EXERCISE PROMPT:
Line by line, please look for the word "habitant" in the following records, then copy each line you find it in.
(Beginning of INFORMATION)
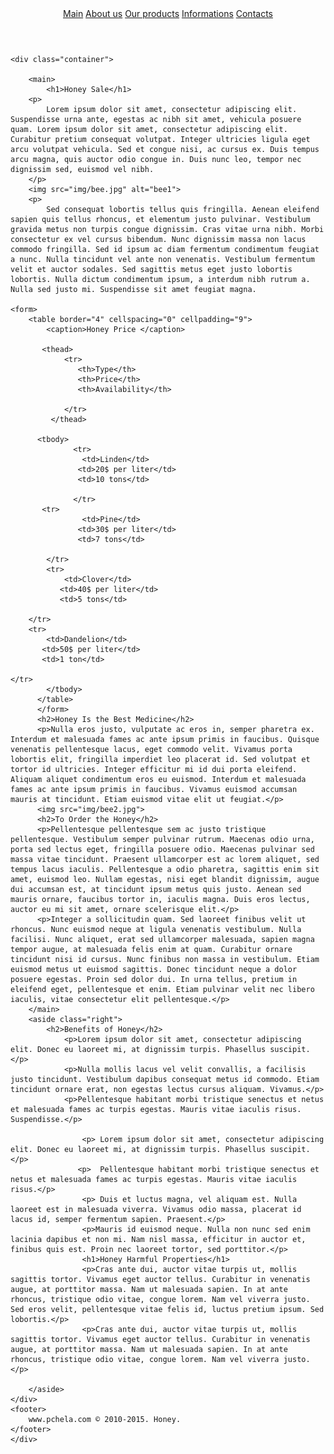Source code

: <!DOCTYPE html>
<html lang="ru">
<head>
    <meta charset="UTF-8">
    <meta name="viewport" content="width=device-width, initial-scale=1.0">
    <title>Honey sale</title>
    <link rel="stylesheet" href="CSS/ste.css">
</head>
<body>
    <div class="wrapper">
<header>
    <div class="block">
        <div class="sitename2"></div>
        <nav>
            <a href="inde.html" class="active">Main</a>
            <a href="#" >About us</a>
            <a href="#">Our products</a>
            <a href="#">Informations</a>
            <a href="#">Contacts</a>
        </nav> 
</header>
    
    <div class="container">
       
        <main>
            <h1>Honey Sale</h1>
        <p>
            Lorem ipsum dolor sit amet, consectetur adipiscing elit. Suspendisse urna ante, egestas ac nibh sit amet, vehicula posuere quam. Lorem ipsum dolor sit amet, consectetur adipiscing elit. Curabitur pretium consequat volutpat. Integer ultricies ligula eget arcu volutpat vehicula. Sed et congue nisi, ac cursus ex. Duis tempus arcu magna, quis auctor odio congue in. Duis nunc leo, tempor nec dignissim sed, euismod vel nibh.
        </p>
        <img src="img/bee.jpg" alt="bee1">
        <p>
            Sed consequat lobortis tellus quis fringilla. Aenean eleifend sapien quis tellus rhoncus, et elementum justo pulvinar. Vestibulum gravida metus non turpis congue dignissim. Cras vitae urna nibh. Morbi consectetur ex vel cursus bibendum. Nunc dignissim massa non lacus commodo fringilla. Sed id ipsum ac diam fermentum condimentum feugiat a nunc. Nulla tincidunt vel ante non venenatis. Vestibulum fermentum velit et auctor sodales. Sed sagittis metus eget justo lobortis lobortis. Nulla dictum condimentum ipsum, a interdum nibh rutrum a. Nulla sed justo mi. Suspendisse sit amet feugiat magna.
    
    <form>
        <table border="4" cellspacing="0" cellpadding="9">
            <caption>Honey Price </caption>
            
           <thead>
                <tr>
                   <th>Type</th>
                   <th>Price</th>
                   <th>Availability</th>
                   
                </tr>
             </thead>
             
          <tbody>
                  <tr>
                    <td>Linden</td>
                   <td>20$ per liter</td>
                   <td>10 tons</td>
               
                  </tr>
           <tr>
                    <td>Pine</td>
                   <td>30$ per liter</td>
                   <td>7 tons</td>
                  
            </tr>
            <tr>
                <td>Clover</td>
               <td>40$ per liter</td>
               <td>5 tons</td>
              
        </tr>
        <tr>
            <td>Dandelion</td>
           <td>50$ per liter</td>
           <td>1 ton</td>
          
    </tr>
            </tbody>
          </table>
          </form>
          <h2>Honey Is the Best Medicine</h2>
          <p>Nulla eros justo, vulputate ac eros in, semper pharetra ex. Interdum et malesuada fames ac ante ipsum primis in faucibus. Quisque venenatis pellentesque lacus, eget commodo velit. Vivamus porta lobortis elit, fringilla imperdiet leo placerat id. Sed volutpat et tortor id ultricies. Integer efficitur mi id dui porta eleifend. Aliquam aliquet condimentum eros eu euismod. Interdum et malesuada fames ac ante ipsum primis in faucibus. Vivamus euismod accumsan mauris at tincidunt. Etiam euismod vitae elit ut feugiat.</p>
          <img src="img/bee2.jpg">
          <h2>To Order the Honey</h2>
          <p>Pellentesque pellentesque sem ac justo tristique pellentesque. Vestibulum semper pulvinar rutrum. Maecenas odio urna, porta sed lectus eget, fringilla posuere odio. Maecenas pulvinar sed massa vitae tincidunt. Praesent ullamcorper est ac lorem aliquet, sed tempus lacus iaculis. Pellentesque a odio pharetra, sagittis enim sit amet, euismod leo. Nullam egestas, nisi eget blandit dignissim, augue dui accumsan est, at tincidunt ipsum metus quis justo. Aenean sed mauris ornare, faucibus tortor in, iaculis magna. Duis eros lectus, auctor eu mi sit amet, ornare scelerisque elit.</p>
          <p>Integer a sollicitudin quam. Sed laoreet finibus velit ut rhoncus. Nunc euismod neque at ligula venenatis vestibulum. Nulla facilisi. Nunc aliquet, erat sed ullamcorper malesuada, sapien magna tempor augue, at malesuada felis enim at quam. Curabitur ornare tincidunt nisi id cursus. Nunc finibus non massa in vestibulum. Etiam euismod metus ut euismod sagittis. Donec tincidunt neque a dolor posuere egestas. Proin sed dolor dui. In urna tellus, pretium in eleifend eget, pellentesque et enim. Etiam pulvinar velit nec libero iaculis, vitae consectetur elit pellentesque.</p>
        </main>
        <aside class="right">
            <h2>Benefits of Honey</h2>
            	<p>Lorem ipsum dolor sit amet, consectetur adipiscing elit. Donec eu laoreet mi, at dignissim turpis. Phasellus suscipit.</p>
            	<p>Nulla mollis lacus vel velit convallis, a facilisis justo tincidunt. Vestibulum dapibus consequat metus id commodo. Etiam tincidunt ornare erat, non egestas lectus cursus aliquam. Vivamus.</p>
            	<p>Pellentesque habitant morbi tristique senectus et netus et malesuada fames ac turpis egestas. Mauris vitae iaculis risus. Suspendisse.</p>
            	
                    <p>	Lorem ipsum dolor sit amet, consectetur adipiscing elit. Donec eu laoreet mi, at dignissim turpis. Phasellus suscipit.</p>
                   <p> 	Pellentesque habitant morbi tristique senectus et netus et malesuada fames ac turpis egestas. Mauris vitae iaculis risus.</p>
                    <p>	Duis et luctus magna, vel aliquam est. Nulla laoreet est in malesuada viverra. Vivamus odio massa, placerat id lacus id, semper fermentum sapien. Praesent.</p>
                    <p>Mauris id euismod neque. Nulla non nunc sed enim lacinia dapibus et non mi. Nam nisl massa, efficitur in auctor et, finibus quis est. Proin nec laoreet tortor, sed porttitor.</p>
                    <h1>Honey Harmful Properties</h1>
                    <p>Cras ante dui, auctor vitae turpis ut, mollis sagittis tortor. Vivamus eget auctor tellus. Curabitur in venenatis augue, at porttitor massa. Nam ut malesuada sapien. In at ante rhoncus, tristique odio vitae, congue lorem. Nam vel viverra justo. Sed eros velit, pellentesque vitae felis id, luctus pretium ipsum. Sed lobortis.</p>
                    <p>Cras ante dui, auctor vitae turpis ut, mollis sagittis tortor. Vivamus eget auctor tellus. Curabitur in venenatis augue, at porttitor massa. Nam ut malesuada sapien. In at ante rhoncus, tristique odio vitae, congue lorem. Nam vel viverra justo.</p>
                    
        </aside>
    </div>
    <footer>
        www.pchela.com © 2010-2015. Honey.
    </footer>
    </div>
</body>
</html>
(End of INFORMATION)
SOLUTION TO THIS PROBLEM:
            	<p>Pellentesque habitant morbi tristique senectus et netus et malesuada fames ac turpis egestas. Mauris vitae iaculis risus. Suspendisse.</p>
                   <p> 	Pellentesque habitant morbi tristique senectus et netus et malesuada fames ac turpis egestas. Mauris vitae iaculis risus.</p>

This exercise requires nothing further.